◆ EXERCISE GOAL
Look through the entries below and extract exactly the lines from the one containing "sudo apt-get autoremove" through the one containing "Log out of the VM go", ends included.

◆ GIVEN DATA

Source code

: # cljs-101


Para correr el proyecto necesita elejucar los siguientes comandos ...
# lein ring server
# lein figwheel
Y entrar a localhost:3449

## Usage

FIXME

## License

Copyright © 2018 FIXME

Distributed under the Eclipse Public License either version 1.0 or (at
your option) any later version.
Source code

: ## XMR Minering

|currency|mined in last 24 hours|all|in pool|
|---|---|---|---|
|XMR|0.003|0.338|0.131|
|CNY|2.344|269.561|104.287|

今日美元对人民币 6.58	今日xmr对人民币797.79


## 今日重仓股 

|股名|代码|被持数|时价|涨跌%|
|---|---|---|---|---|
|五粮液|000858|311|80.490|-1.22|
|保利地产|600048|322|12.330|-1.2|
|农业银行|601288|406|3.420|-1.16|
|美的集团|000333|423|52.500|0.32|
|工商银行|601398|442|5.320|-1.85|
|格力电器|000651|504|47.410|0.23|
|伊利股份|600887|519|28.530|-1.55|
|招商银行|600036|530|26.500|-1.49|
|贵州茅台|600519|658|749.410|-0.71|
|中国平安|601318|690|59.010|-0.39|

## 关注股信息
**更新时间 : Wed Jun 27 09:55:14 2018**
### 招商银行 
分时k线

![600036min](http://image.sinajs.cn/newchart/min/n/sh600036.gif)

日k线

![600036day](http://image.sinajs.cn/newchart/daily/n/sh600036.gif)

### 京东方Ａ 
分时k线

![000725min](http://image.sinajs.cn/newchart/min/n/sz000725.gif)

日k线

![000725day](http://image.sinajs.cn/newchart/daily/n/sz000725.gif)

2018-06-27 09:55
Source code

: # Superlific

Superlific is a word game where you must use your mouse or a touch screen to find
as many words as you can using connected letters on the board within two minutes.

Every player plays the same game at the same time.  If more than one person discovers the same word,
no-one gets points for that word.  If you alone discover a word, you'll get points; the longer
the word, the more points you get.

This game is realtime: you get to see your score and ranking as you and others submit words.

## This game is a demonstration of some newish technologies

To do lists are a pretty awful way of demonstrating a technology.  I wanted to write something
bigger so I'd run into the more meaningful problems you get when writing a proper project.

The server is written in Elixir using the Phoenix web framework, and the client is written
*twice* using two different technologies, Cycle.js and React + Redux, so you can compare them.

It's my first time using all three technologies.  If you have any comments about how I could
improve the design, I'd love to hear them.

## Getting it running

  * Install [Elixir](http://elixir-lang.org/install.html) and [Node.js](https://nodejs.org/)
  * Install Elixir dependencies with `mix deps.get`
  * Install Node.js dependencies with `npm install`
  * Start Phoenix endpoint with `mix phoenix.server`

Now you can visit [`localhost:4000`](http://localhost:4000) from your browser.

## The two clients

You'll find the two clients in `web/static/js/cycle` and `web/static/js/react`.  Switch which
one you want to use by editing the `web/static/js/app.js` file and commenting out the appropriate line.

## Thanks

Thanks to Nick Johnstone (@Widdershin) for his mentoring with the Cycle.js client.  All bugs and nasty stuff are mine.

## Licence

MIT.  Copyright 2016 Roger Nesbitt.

==

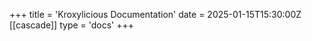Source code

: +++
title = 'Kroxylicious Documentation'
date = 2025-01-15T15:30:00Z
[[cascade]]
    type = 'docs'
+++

==

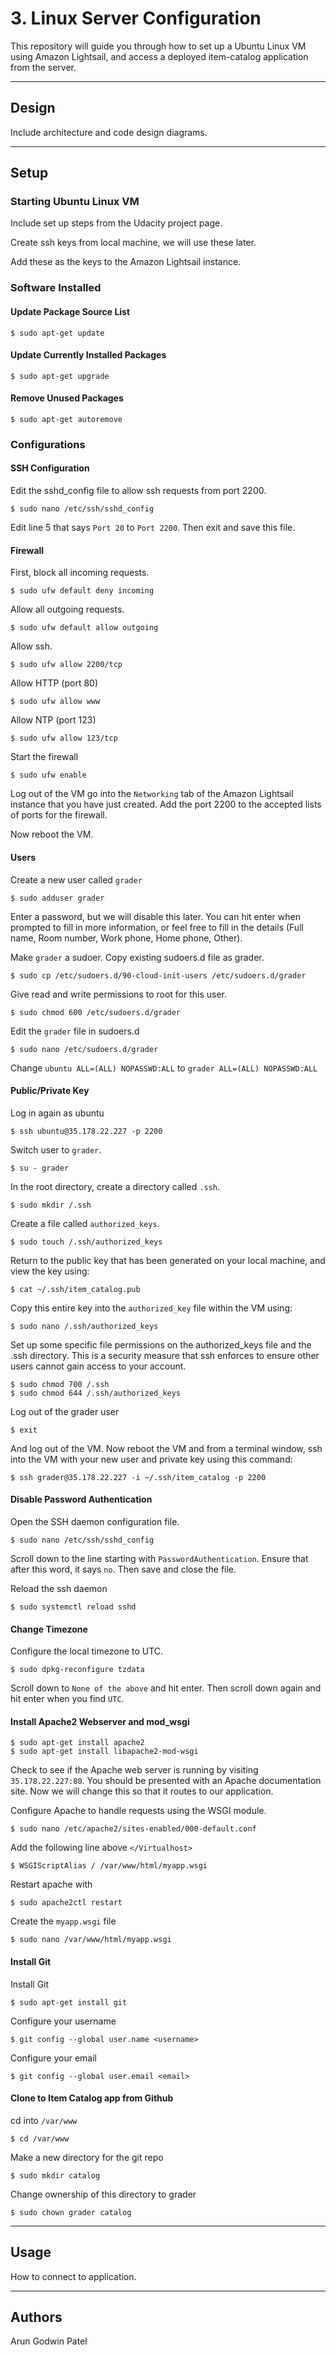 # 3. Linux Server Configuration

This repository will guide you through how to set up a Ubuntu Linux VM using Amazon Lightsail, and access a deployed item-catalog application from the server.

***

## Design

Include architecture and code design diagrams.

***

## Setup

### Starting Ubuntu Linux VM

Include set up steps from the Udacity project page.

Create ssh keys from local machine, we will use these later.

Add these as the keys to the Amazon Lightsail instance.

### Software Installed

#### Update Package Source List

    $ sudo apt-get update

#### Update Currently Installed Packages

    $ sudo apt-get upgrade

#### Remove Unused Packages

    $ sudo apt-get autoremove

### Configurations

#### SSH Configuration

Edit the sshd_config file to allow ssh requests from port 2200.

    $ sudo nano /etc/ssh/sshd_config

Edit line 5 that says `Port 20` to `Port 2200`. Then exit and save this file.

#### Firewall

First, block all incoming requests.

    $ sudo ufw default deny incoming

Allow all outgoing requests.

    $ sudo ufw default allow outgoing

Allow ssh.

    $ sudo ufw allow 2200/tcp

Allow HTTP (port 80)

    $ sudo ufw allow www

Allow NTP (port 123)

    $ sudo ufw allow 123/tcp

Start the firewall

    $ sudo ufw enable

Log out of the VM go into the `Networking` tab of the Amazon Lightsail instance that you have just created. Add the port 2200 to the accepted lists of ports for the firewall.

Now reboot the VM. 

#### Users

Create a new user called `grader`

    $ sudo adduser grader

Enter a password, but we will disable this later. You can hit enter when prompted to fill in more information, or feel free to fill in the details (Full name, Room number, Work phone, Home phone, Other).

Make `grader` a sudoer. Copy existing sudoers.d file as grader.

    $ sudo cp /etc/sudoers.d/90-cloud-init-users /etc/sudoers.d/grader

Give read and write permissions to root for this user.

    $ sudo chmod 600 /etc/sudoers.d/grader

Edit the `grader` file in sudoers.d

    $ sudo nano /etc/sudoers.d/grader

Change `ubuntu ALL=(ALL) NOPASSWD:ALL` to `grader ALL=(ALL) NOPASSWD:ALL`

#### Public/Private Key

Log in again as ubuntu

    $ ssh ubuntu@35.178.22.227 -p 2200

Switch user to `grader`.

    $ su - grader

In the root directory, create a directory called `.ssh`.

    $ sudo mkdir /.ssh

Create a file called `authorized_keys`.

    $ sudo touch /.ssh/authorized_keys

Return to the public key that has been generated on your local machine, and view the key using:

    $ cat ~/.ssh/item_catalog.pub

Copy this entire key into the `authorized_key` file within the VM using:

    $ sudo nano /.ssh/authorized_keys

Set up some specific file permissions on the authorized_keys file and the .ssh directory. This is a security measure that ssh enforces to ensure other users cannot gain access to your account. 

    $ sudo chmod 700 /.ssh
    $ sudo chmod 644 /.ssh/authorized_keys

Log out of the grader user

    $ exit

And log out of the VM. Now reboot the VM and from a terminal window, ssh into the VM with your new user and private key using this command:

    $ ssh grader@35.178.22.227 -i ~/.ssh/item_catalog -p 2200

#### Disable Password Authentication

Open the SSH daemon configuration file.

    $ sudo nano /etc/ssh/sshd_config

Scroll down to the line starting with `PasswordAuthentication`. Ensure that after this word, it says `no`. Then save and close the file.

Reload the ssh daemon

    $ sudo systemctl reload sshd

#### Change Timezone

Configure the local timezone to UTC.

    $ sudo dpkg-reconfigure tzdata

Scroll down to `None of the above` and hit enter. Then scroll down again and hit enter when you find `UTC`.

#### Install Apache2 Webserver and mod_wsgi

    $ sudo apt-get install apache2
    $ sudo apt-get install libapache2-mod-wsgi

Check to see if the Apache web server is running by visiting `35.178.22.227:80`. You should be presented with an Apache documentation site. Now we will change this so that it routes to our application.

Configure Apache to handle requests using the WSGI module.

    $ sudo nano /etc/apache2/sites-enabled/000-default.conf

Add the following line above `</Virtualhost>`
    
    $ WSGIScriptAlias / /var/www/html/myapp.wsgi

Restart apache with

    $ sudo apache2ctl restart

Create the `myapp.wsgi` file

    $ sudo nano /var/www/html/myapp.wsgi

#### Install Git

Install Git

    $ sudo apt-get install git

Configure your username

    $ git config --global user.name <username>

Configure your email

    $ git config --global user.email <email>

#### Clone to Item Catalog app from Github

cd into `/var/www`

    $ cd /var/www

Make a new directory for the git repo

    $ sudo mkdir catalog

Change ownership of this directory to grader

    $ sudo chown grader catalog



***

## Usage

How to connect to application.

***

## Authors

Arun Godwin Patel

◆ TASK SOLUTION
    $ sudo apt-get autoremove

### Configurations

#### SSH Configuration

Edit the sshd_config file to allow ssh requests from port 2200.

    $ sudo nano /etc/ssh/sshd_config

Edit line 5 that says `Port 20` to `Port 2200`. Then exit and save this file.

#### Firewall

First, block all incoming requests.

    $ sudo ufw default deny incoming

Allow all outgoing requests.

    $ sudo ufw default allow outgoing

Allow ssh.

    $ sudo ufw allow 2200/tcp

Allow HTTP (port 80)

    $ sudo ufw allow www

Allow NTP (port 123)

    $ sudo ufw allow 123/tcp

Start the firewall

    $ sudo ufw enable

Log out of the VM go into the `Networking` tab of the Amazon Lightsail instance that you have just created. Add the port 2200 to the accepted lists of ports for the firewall.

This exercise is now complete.